Your task:
Go through the entries below and copy each line containing the word "ReviewWidget".

Saved entries:
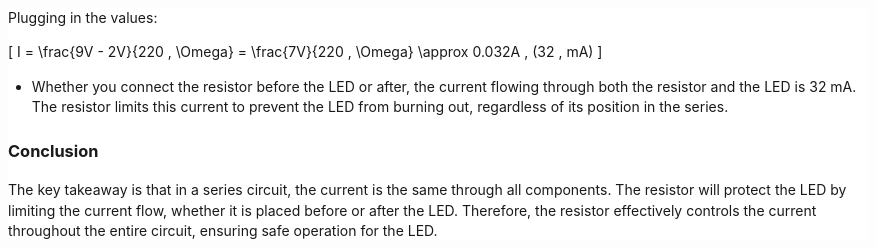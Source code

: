   Plugging in the values:

  \[
  I = \frac{9V - 2V}{220 \, \Omega} = \frac{7V}{220 \, \Omega} \approx 0.032A \, (32 \, mA)
  \]

- Whether you connect the resistor before the LED or after, the current flowing through both the resistor and the LED is 32 mA. The resistor limits this current to prevent the LED from burning out, regardless of its position in the series.

### Conclusion

The key takeaway is that in a series circuit, the current is the same through all components. The resistor will protect the LED by limiting the current flow, whether it is placed before or after the LED. Therefore, the resistor effectively controls the current throughout the entire circuit, ensuring safe operation for the LED.
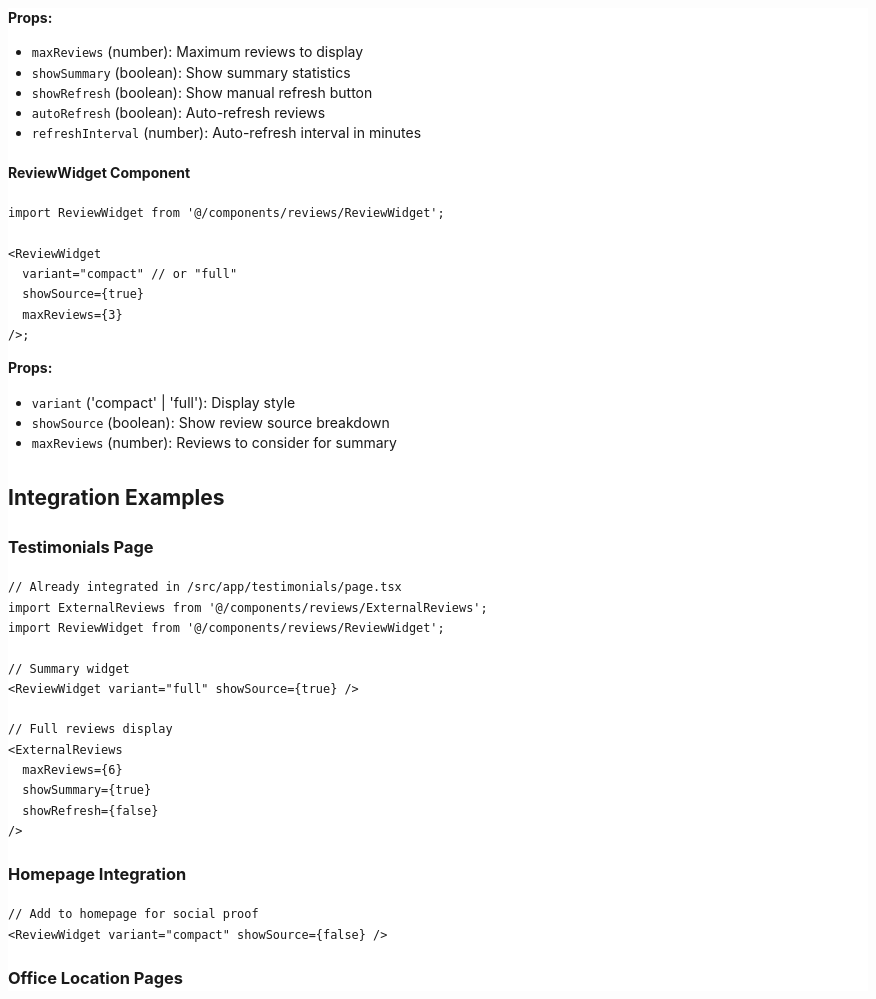 **Props:**

- `maxReviews` (number): Maximum reviews to display
- `showSummary` (boolean): Show summary statistics
- `showRefresh` (boolean): Show manual refresh button
- `autoRefresh` (boolean): Auto-refresh reviews
- `refreshInterval` (number): Auto-refresh interval in minutes

#### ReviewWidget Component

```tsx
import ReviewWidget from '@/components/reviews/ReviewWidget';

<ReviewWidget
  variant="compact" // or "full"
  showSource={true}
  maxReviews={3}
/>;
```

**Props:**

- `variant` ('compact' | 'full'): Display style
- `showSource` (boolean): Show review source breakdown
- `maxReviews` (number): Reviews to consider for summary

## Integration Examples

### Testimonials Page

```tsx
// Already integrated in /src/app/testimonials/page.tsx
import ExternalReviews from '@/components/reviews/ExternalReviews';
import ReviewWidget from '@/components/reviews/ReviewWidget';

// Summary widget
<ReviewWidget variant="full" showSource={true} />

// Full reviews display
<ExternalReviews
  maxReviews={6}
  showSummary={true}
  showRefresh={false}
/>
```

### Homepage Integration

```tsx
// Add to homepage for social proof
<ReviewWidget variant="compact" showSource={false} />
```

### Office Location Pages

Exercise solution:
#### ReviewWidget Component
import ReviewWidget from '@/components/reviews/ReviewWidget';
<ReviewWidget
import ReviewWidget from '@/components/reviews/ReviewWidget';
<ReviewWidget variant="full" showSource={true} />
<ReviewWidget variant="compact" showSource={false} />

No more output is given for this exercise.